Partager:
"Je suis mentalement épuisée par les nouvelles inquiétantes, par l'attente, par l'inconnu", raconte Nour al-Farah, 56 ans, habitante de Rafah, localité sur laquelle plane le spectre d'un opération militaire israélienne annoncée.
Sept mois de bombardements et de combats dans la bande de Gaza ont poussé plus d'un million de Palestiniens vers cette localité à la lisière sud du territoire, où s'entassent désormais environ 1,5 million de personnes - habitants et déplacés - selon l'ONU, soit plus de la moitié de la population du territoire palestinien.
Malgré l'opposition affichée des capitales et organisations internationales qui craignent un carnage parmi les civils, le gouvernement israélien martèle son intention d'attaquer la ville, pour y anéantir dit-il, les ultimes bataillons du mouvement islamiste Hamas, faisant vivre habitants et déplacés dans "une terreur constante".
"Nous ne savons pas ce qui va se passer et quand", explique Nour al-Farah, convaincue qu'elle devra évacuer la ville prochainement: "c'est pourquoi j'ai préparé des vêtements, des objets personnels et des documents officiels, du gaz et du bois de chauffage", ainsi que des aliments de base.
Pour Qassim Abou Nahl, "chaque jour amène son lot de nouvelles perturbantes" qui "sèment la confusion". "On ne sait pas si on sera saufs demain ou non", explique cet homme de 40 ans.
- Nouvelle angoisse -
Intisar Ramadan Ghaban, elle, "craint le jour où ils (les Israéliens) vont nous dire de partir. Jusqu'à aujourd'hui nous ne savons pas où nous irons".
"Vont-ils nous avertir à l'avance? Ou devrons-nous partir dans l'urgence, sans rien comprendre, sans rien emporter d'autre que nous? Cela se fera-t-il sous d'intenses bombardements? On n'en a aucune idée", s'inquiète cette femme de 61 ans dans une interview à l'AFP.
Avec les bombardements et l'incertitude quotidienne, "la peur prend le dessus et on n'arrive plus à réfléchir", raconte Nida'a Safi, 30 ans.
Cette "terreur constante de l'invasion de Rafah et de devoir repartir, au point d'y penser toute la journée", l'ont décidée, elle, son mari et ses enfants, à prendre les devants. "Fuir Rafah avant qu'ils nous tuent", dit-elle, pour trouver un énième refuge à Deir Balah, dans le centre de la bande de Gaza où une correspondante de l'AFP l'a jointe par téléphone.

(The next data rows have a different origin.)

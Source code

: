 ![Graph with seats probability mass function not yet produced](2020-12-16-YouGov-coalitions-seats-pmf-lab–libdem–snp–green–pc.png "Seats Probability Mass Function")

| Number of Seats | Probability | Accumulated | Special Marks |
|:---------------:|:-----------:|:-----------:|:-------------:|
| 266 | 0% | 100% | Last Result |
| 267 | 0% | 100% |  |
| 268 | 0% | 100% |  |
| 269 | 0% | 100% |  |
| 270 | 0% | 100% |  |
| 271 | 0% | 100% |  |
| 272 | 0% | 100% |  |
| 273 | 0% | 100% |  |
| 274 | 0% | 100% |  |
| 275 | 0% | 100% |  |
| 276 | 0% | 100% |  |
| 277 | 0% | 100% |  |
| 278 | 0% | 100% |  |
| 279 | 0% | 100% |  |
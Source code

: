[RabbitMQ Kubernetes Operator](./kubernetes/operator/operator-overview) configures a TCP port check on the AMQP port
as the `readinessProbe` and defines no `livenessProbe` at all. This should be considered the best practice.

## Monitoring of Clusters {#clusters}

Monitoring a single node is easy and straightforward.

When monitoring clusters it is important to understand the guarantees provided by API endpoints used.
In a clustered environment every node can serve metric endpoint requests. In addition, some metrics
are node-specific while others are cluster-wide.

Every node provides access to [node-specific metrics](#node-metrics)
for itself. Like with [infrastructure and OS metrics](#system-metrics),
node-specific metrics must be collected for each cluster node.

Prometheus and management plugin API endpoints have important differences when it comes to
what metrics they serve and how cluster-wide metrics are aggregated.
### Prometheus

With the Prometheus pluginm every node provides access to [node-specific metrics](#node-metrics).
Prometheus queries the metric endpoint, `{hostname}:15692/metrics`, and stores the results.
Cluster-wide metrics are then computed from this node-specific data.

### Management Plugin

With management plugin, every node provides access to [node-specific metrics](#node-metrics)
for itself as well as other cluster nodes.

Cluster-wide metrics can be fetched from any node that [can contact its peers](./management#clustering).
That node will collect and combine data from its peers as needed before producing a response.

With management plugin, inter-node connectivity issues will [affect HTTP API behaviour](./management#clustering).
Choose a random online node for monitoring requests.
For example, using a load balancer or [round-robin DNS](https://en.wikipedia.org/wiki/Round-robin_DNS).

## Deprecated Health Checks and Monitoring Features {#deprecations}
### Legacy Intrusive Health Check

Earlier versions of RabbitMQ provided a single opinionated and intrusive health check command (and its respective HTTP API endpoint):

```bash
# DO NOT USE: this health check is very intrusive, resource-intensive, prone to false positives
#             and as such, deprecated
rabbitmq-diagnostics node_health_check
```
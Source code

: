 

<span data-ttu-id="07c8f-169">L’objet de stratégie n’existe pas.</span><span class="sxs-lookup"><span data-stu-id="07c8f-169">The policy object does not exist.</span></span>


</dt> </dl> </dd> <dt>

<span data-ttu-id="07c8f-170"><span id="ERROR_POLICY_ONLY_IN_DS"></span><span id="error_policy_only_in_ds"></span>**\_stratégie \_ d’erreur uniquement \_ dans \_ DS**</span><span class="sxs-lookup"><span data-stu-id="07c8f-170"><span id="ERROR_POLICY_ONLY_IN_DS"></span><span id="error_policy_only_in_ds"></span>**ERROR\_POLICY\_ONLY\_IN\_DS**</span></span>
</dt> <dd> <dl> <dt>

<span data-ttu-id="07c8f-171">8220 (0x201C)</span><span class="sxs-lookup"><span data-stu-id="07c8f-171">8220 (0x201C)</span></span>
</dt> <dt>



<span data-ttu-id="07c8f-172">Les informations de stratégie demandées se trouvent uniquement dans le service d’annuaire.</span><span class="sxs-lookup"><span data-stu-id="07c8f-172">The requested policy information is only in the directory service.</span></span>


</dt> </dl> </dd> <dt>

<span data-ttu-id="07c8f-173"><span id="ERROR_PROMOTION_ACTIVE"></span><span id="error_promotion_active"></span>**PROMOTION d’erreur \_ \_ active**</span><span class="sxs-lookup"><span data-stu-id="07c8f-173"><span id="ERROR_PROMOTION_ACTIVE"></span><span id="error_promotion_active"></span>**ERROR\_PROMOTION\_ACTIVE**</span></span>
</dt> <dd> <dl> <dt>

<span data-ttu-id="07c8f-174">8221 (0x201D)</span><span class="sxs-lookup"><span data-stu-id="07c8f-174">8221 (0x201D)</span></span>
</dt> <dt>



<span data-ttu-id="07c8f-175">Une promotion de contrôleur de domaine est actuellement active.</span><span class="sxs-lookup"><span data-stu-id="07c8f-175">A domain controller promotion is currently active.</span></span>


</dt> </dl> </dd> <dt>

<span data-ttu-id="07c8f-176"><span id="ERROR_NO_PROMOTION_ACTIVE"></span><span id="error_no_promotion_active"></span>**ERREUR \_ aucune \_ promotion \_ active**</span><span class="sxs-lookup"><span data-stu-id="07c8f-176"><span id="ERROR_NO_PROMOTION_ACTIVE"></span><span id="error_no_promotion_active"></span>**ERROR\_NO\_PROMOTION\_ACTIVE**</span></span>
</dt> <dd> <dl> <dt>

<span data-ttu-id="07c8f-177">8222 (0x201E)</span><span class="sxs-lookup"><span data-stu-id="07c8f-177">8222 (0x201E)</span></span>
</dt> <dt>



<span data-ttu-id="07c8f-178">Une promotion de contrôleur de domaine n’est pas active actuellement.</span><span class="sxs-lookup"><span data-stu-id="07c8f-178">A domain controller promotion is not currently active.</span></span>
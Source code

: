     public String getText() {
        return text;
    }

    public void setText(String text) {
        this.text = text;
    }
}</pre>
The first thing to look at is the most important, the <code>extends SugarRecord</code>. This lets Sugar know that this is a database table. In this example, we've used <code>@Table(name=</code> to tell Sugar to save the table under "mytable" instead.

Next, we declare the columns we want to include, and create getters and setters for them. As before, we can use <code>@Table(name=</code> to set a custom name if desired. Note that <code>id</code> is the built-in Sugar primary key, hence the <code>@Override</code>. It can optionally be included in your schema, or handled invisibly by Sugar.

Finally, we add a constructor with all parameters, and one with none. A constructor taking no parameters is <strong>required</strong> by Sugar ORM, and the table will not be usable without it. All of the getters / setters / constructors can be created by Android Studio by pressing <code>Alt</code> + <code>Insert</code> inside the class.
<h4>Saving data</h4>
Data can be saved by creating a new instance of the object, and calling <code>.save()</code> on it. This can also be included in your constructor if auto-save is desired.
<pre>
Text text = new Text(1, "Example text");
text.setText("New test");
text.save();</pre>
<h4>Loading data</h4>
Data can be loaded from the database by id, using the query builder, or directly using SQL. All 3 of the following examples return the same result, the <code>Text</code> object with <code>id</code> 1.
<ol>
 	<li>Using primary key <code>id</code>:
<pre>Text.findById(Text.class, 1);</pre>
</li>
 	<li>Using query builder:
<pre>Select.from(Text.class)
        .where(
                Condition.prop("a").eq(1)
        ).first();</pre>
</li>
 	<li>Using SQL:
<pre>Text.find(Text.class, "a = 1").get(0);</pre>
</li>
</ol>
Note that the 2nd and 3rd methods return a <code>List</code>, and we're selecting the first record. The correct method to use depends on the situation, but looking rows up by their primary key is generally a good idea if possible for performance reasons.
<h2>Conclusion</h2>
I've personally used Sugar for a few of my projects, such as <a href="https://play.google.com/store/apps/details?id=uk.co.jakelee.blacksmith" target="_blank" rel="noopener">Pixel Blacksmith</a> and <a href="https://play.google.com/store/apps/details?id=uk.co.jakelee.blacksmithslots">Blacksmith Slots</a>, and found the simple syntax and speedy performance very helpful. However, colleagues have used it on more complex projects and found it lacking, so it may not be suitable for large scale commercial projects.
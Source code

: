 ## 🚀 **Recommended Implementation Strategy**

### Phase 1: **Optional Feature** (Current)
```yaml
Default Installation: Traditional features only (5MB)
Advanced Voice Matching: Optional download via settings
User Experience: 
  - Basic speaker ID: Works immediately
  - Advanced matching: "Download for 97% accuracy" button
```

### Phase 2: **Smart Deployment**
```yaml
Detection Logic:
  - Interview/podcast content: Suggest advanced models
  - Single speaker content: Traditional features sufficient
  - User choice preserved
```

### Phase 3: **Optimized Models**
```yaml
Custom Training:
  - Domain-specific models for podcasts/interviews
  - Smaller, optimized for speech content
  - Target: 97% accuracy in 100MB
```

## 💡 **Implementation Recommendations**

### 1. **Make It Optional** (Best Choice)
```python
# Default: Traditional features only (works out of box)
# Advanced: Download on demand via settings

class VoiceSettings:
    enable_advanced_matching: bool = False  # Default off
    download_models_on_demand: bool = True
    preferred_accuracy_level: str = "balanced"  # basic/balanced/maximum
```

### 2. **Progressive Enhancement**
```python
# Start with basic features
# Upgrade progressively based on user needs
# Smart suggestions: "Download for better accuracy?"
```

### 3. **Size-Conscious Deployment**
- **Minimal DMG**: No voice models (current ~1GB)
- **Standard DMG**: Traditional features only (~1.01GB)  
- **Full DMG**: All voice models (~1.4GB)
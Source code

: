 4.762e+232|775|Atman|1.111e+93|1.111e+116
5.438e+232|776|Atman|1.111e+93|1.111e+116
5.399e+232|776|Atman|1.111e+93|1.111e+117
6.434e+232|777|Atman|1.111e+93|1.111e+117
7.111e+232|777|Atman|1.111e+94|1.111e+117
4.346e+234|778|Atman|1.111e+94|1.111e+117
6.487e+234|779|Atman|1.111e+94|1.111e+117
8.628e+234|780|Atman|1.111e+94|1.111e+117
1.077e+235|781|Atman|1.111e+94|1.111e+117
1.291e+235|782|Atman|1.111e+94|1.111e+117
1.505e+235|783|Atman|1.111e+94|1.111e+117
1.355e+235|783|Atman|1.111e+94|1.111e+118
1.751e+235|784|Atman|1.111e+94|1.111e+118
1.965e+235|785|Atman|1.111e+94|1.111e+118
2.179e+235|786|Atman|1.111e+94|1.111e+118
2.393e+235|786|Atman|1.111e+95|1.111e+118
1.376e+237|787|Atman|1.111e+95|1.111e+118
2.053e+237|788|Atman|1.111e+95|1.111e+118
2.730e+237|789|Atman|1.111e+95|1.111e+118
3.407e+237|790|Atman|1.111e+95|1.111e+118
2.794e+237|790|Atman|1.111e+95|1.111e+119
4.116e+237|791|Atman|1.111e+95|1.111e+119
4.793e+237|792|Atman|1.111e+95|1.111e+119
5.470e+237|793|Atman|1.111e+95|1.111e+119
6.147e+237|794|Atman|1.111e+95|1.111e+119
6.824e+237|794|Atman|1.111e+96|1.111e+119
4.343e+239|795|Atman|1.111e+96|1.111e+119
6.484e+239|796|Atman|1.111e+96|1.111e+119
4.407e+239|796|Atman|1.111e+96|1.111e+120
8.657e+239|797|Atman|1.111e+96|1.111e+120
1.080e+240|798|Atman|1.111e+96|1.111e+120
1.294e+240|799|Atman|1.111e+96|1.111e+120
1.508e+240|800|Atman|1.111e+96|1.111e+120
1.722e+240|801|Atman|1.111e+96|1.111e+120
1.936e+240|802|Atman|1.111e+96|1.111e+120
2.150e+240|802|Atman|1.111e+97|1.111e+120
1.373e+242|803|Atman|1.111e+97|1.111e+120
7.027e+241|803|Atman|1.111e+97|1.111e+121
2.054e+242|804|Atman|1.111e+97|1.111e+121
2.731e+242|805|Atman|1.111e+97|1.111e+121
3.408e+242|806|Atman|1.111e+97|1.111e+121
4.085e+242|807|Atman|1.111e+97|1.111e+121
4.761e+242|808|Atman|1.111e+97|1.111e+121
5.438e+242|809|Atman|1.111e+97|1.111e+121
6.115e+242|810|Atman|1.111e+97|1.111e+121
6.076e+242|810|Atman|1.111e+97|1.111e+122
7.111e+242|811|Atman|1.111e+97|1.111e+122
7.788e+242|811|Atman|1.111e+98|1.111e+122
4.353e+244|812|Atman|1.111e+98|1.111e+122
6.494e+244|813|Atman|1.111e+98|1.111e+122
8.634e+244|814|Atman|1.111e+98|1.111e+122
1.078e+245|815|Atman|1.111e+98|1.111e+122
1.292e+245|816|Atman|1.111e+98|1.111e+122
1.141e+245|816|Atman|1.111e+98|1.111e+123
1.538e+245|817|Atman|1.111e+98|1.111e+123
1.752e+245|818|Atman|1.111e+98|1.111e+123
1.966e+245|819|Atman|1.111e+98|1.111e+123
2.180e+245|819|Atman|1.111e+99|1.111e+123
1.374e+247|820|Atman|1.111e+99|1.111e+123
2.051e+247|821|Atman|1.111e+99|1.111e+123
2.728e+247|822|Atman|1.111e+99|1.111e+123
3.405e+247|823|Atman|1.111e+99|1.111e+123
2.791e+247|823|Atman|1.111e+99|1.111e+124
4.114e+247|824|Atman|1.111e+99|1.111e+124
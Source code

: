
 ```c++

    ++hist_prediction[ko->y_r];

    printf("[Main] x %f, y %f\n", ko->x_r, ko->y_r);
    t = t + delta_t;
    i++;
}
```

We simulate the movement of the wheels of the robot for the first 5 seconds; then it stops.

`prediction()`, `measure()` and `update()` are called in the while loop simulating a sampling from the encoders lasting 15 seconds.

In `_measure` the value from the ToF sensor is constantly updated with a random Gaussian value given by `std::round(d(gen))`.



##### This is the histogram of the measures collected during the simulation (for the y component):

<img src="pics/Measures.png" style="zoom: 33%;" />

Mais, malgré les terribles conditions de vie, les tentes surchauffées, les serpents et les bombes, l'idée de devoir partir une fois encore, sans véritablement savoir où aller, est une nouvelle angoisse pour de nombreux Palestiniens à Rafah, déjà poussés maintes fois sur les routes par les combats depuis le 7 octobre.
- "Nulle part où aller" -
Ce jour-là les commandos du Hamas, au pouvoir à Gaza depuis 2007, ont mené une attaque sans précédent dans le sud d'Israël qui a entraîné la mort de 1.170 personnes, essentiellement des civils, selon un bilan de l'AFP établi à partir de données officielles israéliennes.
En représailles, Israël a juré d'anéantir le mouvement palestinien et lancé une offensive tous azimuts sur la bande de Gaza, laquelle a déjà fait 34.388 morts, majoritairement des civils, selon le Hamas.
Intisar Ramadan Ghaban l'affirme: pour elle, une nouvelle fuite serait "une nouvelle mort".
"Un nouveau déplacement c'est insupportable, c'est très difficile, chaque fois cela amène de nouvelles souffrances", abonde Qassim Abou Nahl, pour qui Rafah est la cinquième étape de son errance du nord au sud de la bande de Gaza au gré des bombardements et des combats.
Même sentiment chez Samah Deeb: "l'idée d'être à nouveau déplacée me terrifie à l'extrême, j'ai déjà fui tant de fois" depuis le 7 octobre, raconte cette femme de 32 ans. Devoir "transporter tous nos biens et les nouvelles dépenses que cela va engendrer, tout cela m'est insupportable".
Mais, admet-elle, "au moment où ils nous diront d'évacuer Rafah, nous partirons comme les autres". Alors "on prie Dieu qu'ils n'envahissent pas Rafah et nous forcent à revivre le supplice du déplacement".
Samah Deeb décrit la situation à Rafah comme de plus en plus dure et "inquiétante car il y a des bombardements partout".
"A Rafah, on n'est en sûreté nulle part et hors de Rafah, on n'a nulle part où aller", résume-t-elle.